Serverless constrains how code runs. It encourages small execution units. It pushes durable state into managed services. It makes event sources explicit. It makes permissions visible. It reduces the need for custom infrastructure code.
Those constraints are useful for developers, but they are especially useful for agents.
A coding agent with too much freedom will often create more system than you asked for. It may invent abstractions, introduce new moving parts, or solve a standard cloud problem with custom code. Sometimes the result works. Sometimes it is a maintenance burden that arrived fully formed in a single pull request.
A well-structured serverless application narrows the agent’s options.
That does not make the output automatically good. It just makes the likely output easier to review and easier to correct.

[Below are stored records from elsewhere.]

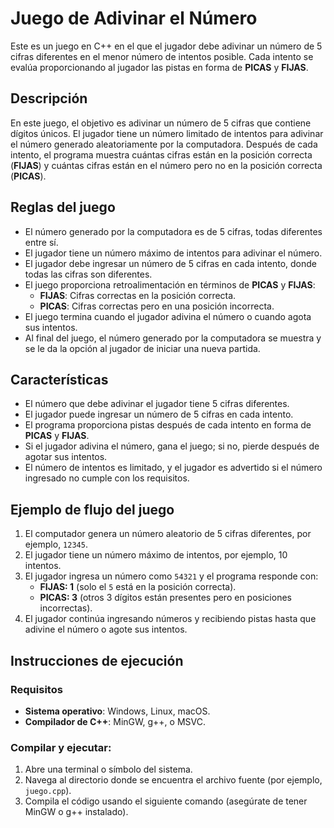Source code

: # Juego de Adivinar el Número

Este es un juego en C++ en el que el jugador debe adivinar un número de 5 cifras diferentes en el menor número de intentos posible. Cada intento se evalúa proporcionando al jugador las pistas en forma de **PICAS** y **FIJAS**.

## Descripción

En este juego, el objetivo es adivinar un número de 5 cifras que contiene dígitos únicos. El jugador tiene un número limitado de intentos para adivinar el número generado aleatoriamente por la computadora. Después de cada intento, el programa muestra cuántas cifras están en la posición correcta (**FIJAS**) y cuántas cifras están en el número pero no en la posición correcta (**PICAS**).

## Reglas del juego

- El número generado por la computadora es de 5 cifras, todas diferentes entre sí.
- El jugador tiene un número máximo de intentos para adivinar el número.
- El jugador debe ingresar un número de 5 cifras en cada intento, donde todas las cifras son diferentes.
- El juego proporciona retroalimentación en términos de **PICAS** y **FIJAS**:
  - **FIJAS**: Cifras correctas en la posición correcta.
  - **PICAS**: Cifras correctas pero en una posición incorrecta.
- El juego termina cuando el jugador adivina el número o cuando agota sus intentos.
- Al final del juego, el número generado por la computadora se muestra y se le da la opción al jugador de iniciar una nueva partida.

## Características

- El número que debe adivinar el jugador tiene 5 cifras diferentes.
- El jugador puede ingresar un número de 5 cifras en cada intento.
- El programa proporciona pistas después de cada intento en forma de **PICAS** y **FIJAS**.
- Si el jugador adivina el número, gana el juego; si no, pierde después de agotar sus intentos.
- El número de intentos es limitado, y el jugador es advertido si el número ingresado no cumple con los requisitos.

## Ejemplo de flujo del juego

1. El computador genera un número aleatorio de 5 cifras diferentes, por ejemplo, `12345`.
2. El jugador tiene un número máximo de intentos, por ejemplo, 10 intentos.
3. El jugador ingresa un número como `54321` y el programa responde con:
   - **FIJAS: 1** (solo el `5` está en la posición correcta).
   - **PICAS: 3** (otros 3 dígitos están presentes pero en posiciones incorrectas).
4. El jugador continúa ingresando números y recibiendo pistas hasta que adivine el número o agote sus intentos.

## Instrucciones de ejecución

### Requisitos

- **Sistema operativo**: Windows, Linux, macOS.
- **Compilador de C++**: MinGW, g++, o MSVC.

### Compilar y ejecutar:

1. Abre una terminal o símbolo del sistema.
2. Navega al directorio donde se encuentra el archivo fuente (por ejemplo, `juego.cpp`).
3. Compila el código usando el siguiente comando (asegúrate de tener MinGW o g++ instalado).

This is also why I would not claim that serverless is always the right choice. It is not. A badly designed serverless application can turn into a distributed pile of tiny functions, vague events, broad permissions, and painful debugging. Agents can absolutely make that worse if you let them.
But when the project is structured well, serverless gives the agent a better set of defaults.
More of the architecture is readable. More of the infrastructure is expressed as application context. More of the work can be done by managed services instead of generated glue code. More of the mistakes are contained inside small functions. More of the security model can be reviewed at the function level.
That is why the combination works.
Not because serverless removes complexity.
Because it makes more of the complexity visible.